A Coordenadora da Infância e Juventude do Tribunal de Justiça de Sergipe (CIJ/TJSE), Juíza Vânia Barros, participou na sexta-feira, 20 de março, no Tribunal de Justiça de São Paulo, do V Encontro de Colégio de Coordenadores da Infância e da Juventude do Brasil. O evento, realizado no Palácio da Justiça, reuniu 35 juízes e desembargadores representantes das Coordenadorias para debater, aprofundar e uniformizar temas relacionados ao papel dos magistrados da Infância, o relacionamento com demais segmentos da sociedade e o funcionamento das coordenadorias.
A Coordenadora da CIJ/TJSE, que também é Vice-Presidente do Colégio de Coordenadores da Infância e da Juventude do Brasil destacou que o trabalho desenvolvido na área da infância e juventude em Sergipe foi elogiado pelos demais coordenadores. “O nosso primeiro objetivo é o de fortalecer o trabalho das Coordenadorias da Infância e Juventude em todo o país. Além disso, nós Coordenadores precisamos entender com clareza o papel das Coordenadorias para melhor desempenharmos as nossas atribuições”, explicou a magistrada.
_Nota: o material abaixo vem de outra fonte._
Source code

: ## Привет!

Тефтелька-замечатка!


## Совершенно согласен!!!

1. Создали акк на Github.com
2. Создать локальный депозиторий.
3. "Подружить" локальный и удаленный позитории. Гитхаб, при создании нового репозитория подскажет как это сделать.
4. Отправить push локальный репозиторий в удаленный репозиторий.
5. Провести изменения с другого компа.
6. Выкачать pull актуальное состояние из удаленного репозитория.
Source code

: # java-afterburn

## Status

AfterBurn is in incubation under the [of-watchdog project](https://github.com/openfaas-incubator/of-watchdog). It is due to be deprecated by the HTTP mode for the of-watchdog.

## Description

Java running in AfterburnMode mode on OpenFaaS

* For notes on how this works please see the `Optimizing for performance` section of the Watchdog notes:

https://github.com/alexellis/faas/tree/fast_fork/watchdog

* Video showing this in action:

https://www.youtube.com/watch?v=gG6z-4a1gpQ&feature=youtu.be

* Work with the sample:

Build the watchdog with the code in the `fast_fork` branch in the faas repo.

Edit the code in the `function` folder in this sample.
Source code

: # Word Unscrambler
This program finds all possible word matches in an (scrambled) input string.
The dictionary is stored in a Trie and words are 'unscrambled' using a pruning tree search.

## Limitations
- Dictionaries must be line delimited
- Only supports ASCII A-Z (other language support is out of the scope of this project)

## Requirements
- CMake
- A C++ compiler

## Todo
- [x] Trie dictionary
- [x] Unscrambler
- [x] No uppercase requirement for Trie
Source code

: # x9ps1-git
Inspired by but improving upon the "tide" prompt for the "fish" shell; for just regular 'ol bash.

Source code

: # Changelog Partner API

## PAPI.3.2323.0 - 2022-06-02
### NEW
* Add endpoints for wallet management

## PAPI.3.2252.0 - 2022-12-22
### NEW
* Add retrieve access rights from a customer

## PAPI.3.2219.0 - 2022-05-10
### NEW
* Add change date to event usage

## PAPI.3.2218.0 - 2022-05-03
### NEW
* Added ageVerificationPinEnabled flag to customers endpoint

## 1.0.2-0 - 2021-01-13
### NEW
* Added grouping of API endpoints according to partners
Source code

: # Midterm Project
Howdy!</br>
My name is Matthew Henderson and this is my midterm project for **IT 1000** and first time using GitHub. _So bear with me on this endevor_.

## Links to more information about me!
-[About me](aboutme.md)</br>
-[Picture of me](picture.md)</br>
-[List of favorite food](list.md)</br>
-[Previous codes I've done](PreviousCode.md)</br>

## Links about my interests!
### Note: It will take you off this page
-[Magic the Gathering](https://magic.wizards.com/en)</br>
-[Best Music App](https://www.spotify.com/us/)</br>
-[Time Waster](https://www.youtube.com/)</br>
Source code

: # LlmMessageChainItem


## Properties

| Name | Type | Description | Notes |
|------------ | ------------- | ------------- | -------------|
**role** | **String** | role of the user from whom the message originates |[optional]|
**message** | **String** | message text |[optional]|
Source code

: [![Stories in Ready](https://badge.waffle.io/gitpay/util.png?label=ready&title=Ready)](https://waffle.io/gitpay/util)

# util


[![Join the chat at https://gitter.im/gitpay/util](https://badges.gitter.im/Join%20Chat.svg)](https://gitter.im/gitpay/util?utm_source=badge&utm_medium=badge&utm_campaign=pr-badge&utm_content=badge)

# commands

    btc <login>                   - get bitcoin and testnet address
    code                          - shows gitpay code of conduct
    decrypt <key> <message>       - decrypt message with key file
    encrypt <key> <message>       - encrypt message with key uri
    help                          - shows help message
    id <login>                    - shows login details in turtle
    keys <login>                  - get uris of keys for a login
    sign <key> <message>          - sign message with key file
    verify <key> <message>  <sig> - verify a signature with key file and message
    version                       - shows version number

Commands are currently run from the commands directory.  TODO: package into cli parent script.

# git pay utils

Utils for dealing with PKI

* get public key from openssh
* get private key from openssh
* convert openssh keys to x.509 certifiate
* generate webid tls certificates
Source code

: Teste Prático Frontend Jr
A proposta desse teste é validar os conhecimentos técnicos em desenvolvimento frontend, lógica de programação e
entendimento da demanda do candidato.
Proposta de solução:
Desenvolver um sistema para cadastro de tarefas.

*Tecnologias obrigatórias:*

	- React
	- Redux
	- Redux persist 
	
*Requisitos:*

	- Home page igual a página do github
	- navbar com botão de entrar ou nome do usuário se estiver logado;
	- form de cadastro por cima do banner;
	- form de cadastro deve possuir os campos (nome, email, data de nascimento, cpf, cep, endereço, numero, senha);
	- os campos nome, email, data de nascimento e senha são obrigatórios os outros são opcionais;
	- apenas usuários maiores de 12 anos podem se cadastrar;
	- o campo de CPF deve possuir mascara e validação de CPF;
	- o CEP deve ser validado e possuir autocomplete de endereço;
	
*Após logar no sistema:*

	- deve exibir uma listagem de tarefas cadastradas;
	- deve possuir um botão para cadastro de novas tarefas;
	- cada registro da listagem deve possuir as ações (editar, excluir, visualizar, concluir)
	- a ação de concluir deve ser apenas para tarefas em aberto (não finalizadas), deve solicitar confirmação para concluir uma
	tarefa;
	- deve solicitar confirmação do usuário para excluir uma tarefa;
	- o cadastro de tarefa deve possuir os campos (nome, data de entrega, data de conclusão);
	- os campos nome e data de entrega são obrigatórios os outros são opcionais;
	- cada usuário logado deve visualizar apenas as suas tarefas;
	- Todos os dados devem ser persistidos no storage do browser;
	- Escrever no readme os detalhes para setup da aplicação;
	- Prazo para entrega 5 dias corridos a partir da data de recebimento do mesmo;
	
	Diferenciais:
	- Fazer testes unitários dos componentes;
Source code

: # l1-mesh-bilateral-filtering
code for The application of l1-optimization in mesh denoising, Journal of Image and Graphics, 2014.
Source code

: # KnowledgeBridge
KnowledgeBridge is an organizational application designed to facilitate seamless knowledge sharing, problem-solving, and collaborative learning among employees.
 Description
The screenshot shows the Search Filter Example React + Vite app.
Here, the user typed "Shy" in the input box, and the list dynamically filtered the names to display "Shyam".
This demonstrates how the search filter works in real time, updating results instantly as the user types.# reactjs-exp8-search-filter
A abertura do encontro foi realizada pelo presidente do Colégio e coordenador do Distrito Federal, Renato Rodovalho Scussel: “Lutamos por uma Justiça efetiva e eficiente. É uma tarefa que muito nos honra e motiva. Nesse encontro, trocaremos experiências para estabelecer novas metas e objetivos e para uniformizar nossa forma de trabalho”, disse.
O coordenador da Infância e da Juventude do TJSP, Desembargador Eduardo Cortez de Freitas Gouvêa, deu as boas-vindas aos participantes e agradeceu o empenho de todos que tornaram possível a realização do evento. “Nossa missão é de muita luta. Encontros como esse são importantes, pois geram reflexões para o amadurecimento e para que a Justiça da Infância e da Juventude seja aprimorada no sentido de aplicar o Estatuto (ECA) de forma cada vez mais objetiva”, afirmou.
O presidente do TJSP, Desembargador José Renato Nalini, fez questão de prestigiar a abertura do evento e abordou o clamor por mais internações e pela redução da maioridade penal. Destacou, no entanto, que não cabe apenas ao Estado a responsabilidade pelos problemas relacionados à Infância e Juventude, mas a toda sociedade. “Ainda não encontramos uma forma de enfrentar essas questões. A sociedade precisa assumir as rédeas para estabelecer valores como hierarquia, disciplina e ordem, porque estamos em uma era de exuberância de direitos e carência de obrigações. Ninguém quer assumir responsabilidades. Espero que este encontro produza frutos que possam oferecer à nação tão carente, alguma esperança por dias melhores”, concluiu.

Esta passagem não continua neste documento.